(Stored data entries)

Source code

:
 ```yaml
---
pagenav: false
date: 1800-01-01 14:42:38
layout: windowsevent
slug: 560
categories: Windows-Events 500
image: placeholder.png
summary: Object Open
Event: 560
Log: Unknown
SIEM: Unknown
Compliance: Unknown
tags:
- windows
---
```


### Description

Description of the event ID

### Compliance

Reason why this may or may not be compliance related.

- **Required work**
Look over the entries for "Description", then copy every line that includes that string.

- **Answer section**
### Description
Description of the event ID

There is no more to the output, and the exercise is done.